Народ зашумел на Филиппа Ноуза (он, между прочим, был кадетом военно-морской академии в Аннаполисе и посещал Пинкертон, чтобы заработать себе кредиты для каких-то своих морских целей). Ты не прав, Фил! Это двойной стандарт! Демагогия! Твой пулеметчик — более жестокий гад, чем римский легионер, просто потому что может больше убить!
Вдруг один парень присоединился к Филу. Известно, что во время войны с Карфагеном легионеры развлекались тем, что распинали львов. Можете себе представить летчиков наших ВВС, которые для забавы распинают львов? Отбомбившись, они смотрят бейсбол.
В классе поднялся такой шум, что проходивший мимо прохвост Коллекто приоткрыл дверь. «У вас все в порядке, ребята?» Увидев конфликтолога Влоса, он успокоился и одобрительно подмигнул: хорошо, мол, что никто не спит.
Интересное происходило расслоение дискуссантов: мальчики постепенно переходили на сторону Фила, девочки были непримиримы в обличении тех, кто применяет средства массового уничтожения, гомосексуалисты, как всегда, отмалчивались.

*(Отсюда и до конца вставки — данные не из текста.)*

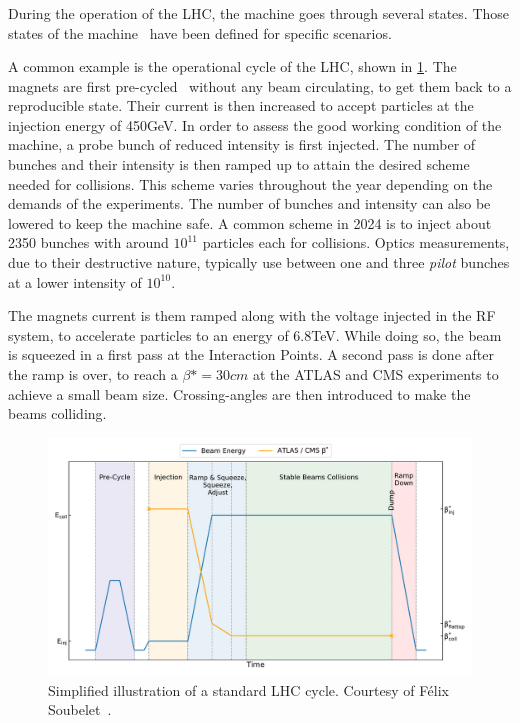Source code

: \subsubsection{}

During the operation of the LHC, the machine goes through several states. Those states of the
machine~\cite{wenniger_lhc_2019} have been defined for specific scenarios.

A common example is the operational cycle of the LHC, shown in \cref{fig:cern_complex:cycle}. The
magnets are first pre-cycled~\cite{bottura_pre-cycles_2010} without any beam circulating, to get
them back to a reproducible state. Their current is then increased to accept particles at the 
injection energy of 450GeV. In order to assess the good working condition of the machine, a probe
bunch of reduced intensity is first injected. The number of bunches and their intensity is then
ramped up to attain the desired scheme needed for collisions. This scheme varies throughout the year
depending on the demands of the experiments. The number of bunches and intensity can also be lowered
to keep the machine safe. A common scheme in 2024 is to inject about 2350 bunches with around
$10^{11}$ particles each for collisions.
Optics measurements, due to their destructive nature, typically use between one and three
\textit{pilot} bunches at a lower intensity of $10^{10}$.

The magnets current is them ramped along with the voltage injected in the RF system, to accelerate
particles to an energy of 6.8TeV. While doing so, the beam is squeezed in a first pass at the
Interaction Points. A second pass is done after the ramp is over, to reach a $\beta* = 30cm$ at the
ATLAS and CMS experiments to achieve a small beam size. Crossing-angles are then introduced to make
the beams colliding.

\begin{figure}[!htb]
    \includegraphics[width=\textwidth]{./images/lhc_cycle.pdf}
    \caption{Simplified illustration of a standard LHC cycle. Courtesy of Félix
    Soubelet~\cite{felix_soubelet_local_2023}.}
    \label{fig:cern_complex:cycle}
\end{figure}


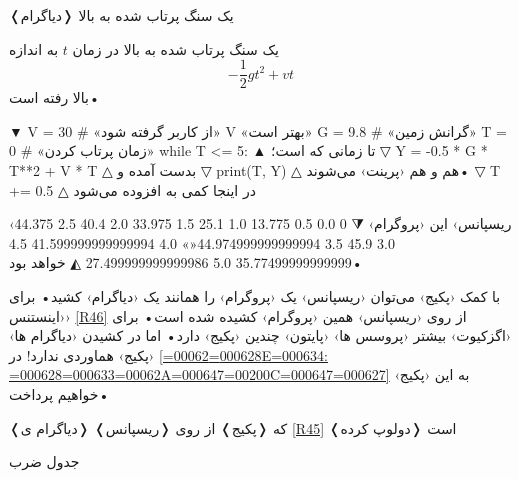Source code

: \documentclass[openany, twocolumn]{book}
\begin{document}
\begin{InlinePrograms}
\begin{Program}
\caption{❬دیاگرام❭ یک سنگ پرتاب شده به بالا\label{R45}}

یک سنگ پرتاب شده به بالا در زمان $t$ به اندازه
\[
-\frac{1}{2}gt^{2}+vt
\]
بالا رفته است•

▼
V = 30	# «از کاربر گرفته شود» V «بهتر است»
G = 9.8	# «گرانش زمین»
T = 0	# «زمان پرتاب کردن»
while T <= 5:
▲
 تا زمانی که  است؛ 
▽
	Y = -0.5 * G * T**2 + V * T
△
  بدست آمده و 
▽
	print(T, Y)
△
 هم  و  هم ‹پرینت› می‌شوند• 
▽
	T += 0.5
△
 در اینجا کمی به  افزوده می‌شود

‹ریسپانس› این ‹پروگرام› 
⧨
0 0.0
0.5 13.775
1.0 25.1
1.5 33.975
2.0 40.4
2.5 44.375
3.0 45.9
3.5 44.974999999999994«\NewNoteMark»
4.0 41.599999999999994
4.5 35.77499999999999
5.0 27.499999999999986
◭
 خواهد بود•

با کمک ‹پکیج›  می‌توان ‹ریسپانس› یک ‹پروگرام› را همانند یک ‹دیاگرام› کشید• برای ‹اینستنس› \ref{R46} از روی ‹ریسپانس› همین ‹پروگرام› کشیده شده است• برای ‹اگزکیوت› بیشتر ‹پروسس ها› ‹پایتون› چندین ‹پکیج› دارد• اما در کشیدن ‹دیاگرام ها› ‹پکیج›  هماوردی ندارد! در \ref{=000628=00062E=000634: =000628=000633=00062A=000647=00200C=000647=000627} به این ‹پکیج› خواهیم پرداخت•
\end{Program}

\begin{Figure}

\caption{❬دیاگرام ی❭ که ❬پکیج❭  از روی ❬ریسپانس❭ \ref{R45} ❬دولوپ کرده❭ است\label{R46}}
\end{Figure}

\begin{Program}
\caption{جدول ضرب\label{R47}}


\end{Program}
\end{InlinePrograms}
\end{document}
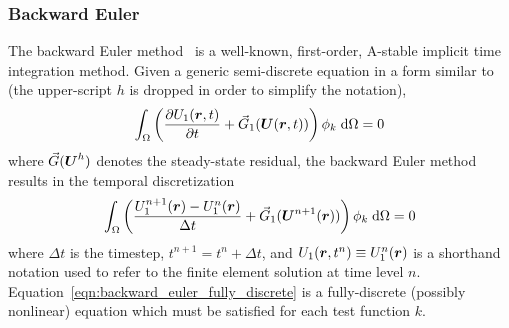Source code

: \subsubsection{Backward Euler}\label{sec:backward_euler}
%
The backward Euler method~\cite{Butcher_2003} is a well-known, first-order, A-stable
implicit time integration method.  Given a generic
semi-discrete equation in a form similar to  (the upper-script $h$ is dropped in order to simplify the notation),
\begin{align}
  \int_{\Omega} \left(\frac{\partial U_1(\boldsymbol r,t)}{\partial t} + \vec{G}_1(\boldsymbol U(\boldsymbol r,t)) \right) \phi_k \; \text{d}{\Omega} = 0
\end{align}
where $\vec{G}(\boldsymbol U^h)$ denotes the steady-state residual, 
the backward Euler method results in the temporal discretization
\begin{align}
  \label{eqn:backward_euler_fully_discrete}
  \int_{\Omega} \left( \frac{U_1^{n+1}(\boldsymbol r) - U_1^n(\boldsymbol r)}{\Delta t} + \vec{G}_1(\boldsymbol U^{n+1}(\boldsymbol r)) \right) \phi_k \; \text{d}{\Omega} = 0
\end{align}
where $\Delta t$ is the timestep, $t^{n+1} = t^n + \Delta t$, and $U_1(\boldsymbol r, t^n)
\equiv U_1^n(\boldsymbol r)$ is a shorthand notation used to refer to the finite
element solution at time level
$n$. Equation~\eqref{eqn:backward_euler_fully_discrete} is a
fully-discrete (possibly nonlinear) equation which must be satisfied
for each test function $k$.

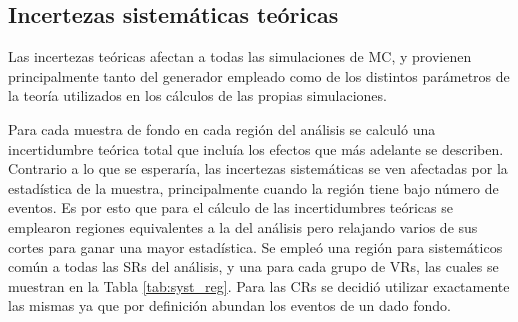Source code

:\subsection{Incertezas sistemáticas teóricas}

Las incertezas teóricas afectan a todas las simulaciones de MC, y provienen principalmente tanto del generador empleado como de los distintos parámetros de la teoría utilizados en los cálculos de las propias simulaciones. 

Para cada muestra de fondo en cada región del análisis se calculó una incertidumbre teórica total que incluía los efectos que más adelante se describen. Contrario a lo que se esperaría, las incertezas sistemáticas se ven afectadas por la estadística de la muestra, principalmente cuando la región tiene bajo número de eventos. Es por esto que para el cálculo de las incertidumbres teóricas se emplearon regiones equivalentes a la del análisis pero relajando varios de sus cortes para ganar una mayor estadística. Se empleó una región para sistemáticos común a todas las SRs del análisis, y una para cada grupo de VRs, las cuales se muestran en la Tabla \ref{tab:syst_reg}. Para las CRs se decidió utilizar exactamente las mismas ya que por definición abundan los eventos de un dado fondo. 

\begin{table}[ht!]
  \caption{Regiones empleadas para el cálculo de los sistemáticos teóricos. Las mismas fueron obtenidas a partir de las regiones del análisis pero relajando algunos de sus cortes. Para las CRs se emplearon las mismas regiones del análisis por lo que no se muestran.}
  \centering
\label{tab:syst_reg}
\end{table}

Кончилось тем, что одна чилийка, Мелинда Крупп, стала подавать какие-то странные сверчковые сигналы. Оказалось, что у нее сердце слишком быстро забилось. Подкожный датчик рекомендует срочно принять лекарство. Шум прекратился. Все с сочувствием проводили Мелинду. Не исключено, что многие смотрели на нее с завистью. Студент всегда студент: любой, самой интересной дискуссии он предпочтет возможность смотаться из класса.
Так или иначе, возбудив аудиторию своим «провокативным вопросом», я мог рассчитывать, что никто не задремлет. Уставившись в окно на ветку сосны с двумя раскачивающимися на ней кардиналами, я начал говорить:
— Давайте коснемся такой штуки, как цель истории. Боюсь, что она нам неведома, леди и джентльмены. Мы привыкли думать, что наш путь — это путь постоянного усовершенствования человеческой расы. Какого усовершенствования, а главное — для чего? Быть может, эта цель возникала в видениях Ницше, когда он грезил о «надчеловеке»? Нацисты вульгаризировали его идеи, представив их как мечту о нордическом супермене. Большевики, которые никогда не признавались в своем ницшеанстве, выдвинули план создания «нового советского человека», который, по сути дела, является не чем иным, как другой версией супермена. Между тем Ницше имел в виду не супер-, а «над-человека», иными словами, человека, уже частично преодолевшего гравитацию «первичного греха». Быть может, в этом и состоит неведомая нам цель истории, то есть цель постоянного усовершенствования?
Принято думать, что в основе усовершенствования лежит рост интеллекта. Идея духовного усовершенствования так или иначе тоже связывается с интеллектом, что в общем-то справедливо, но только отчасти. Более или менее независимо от интеллекта стоит физическое усовершенствование.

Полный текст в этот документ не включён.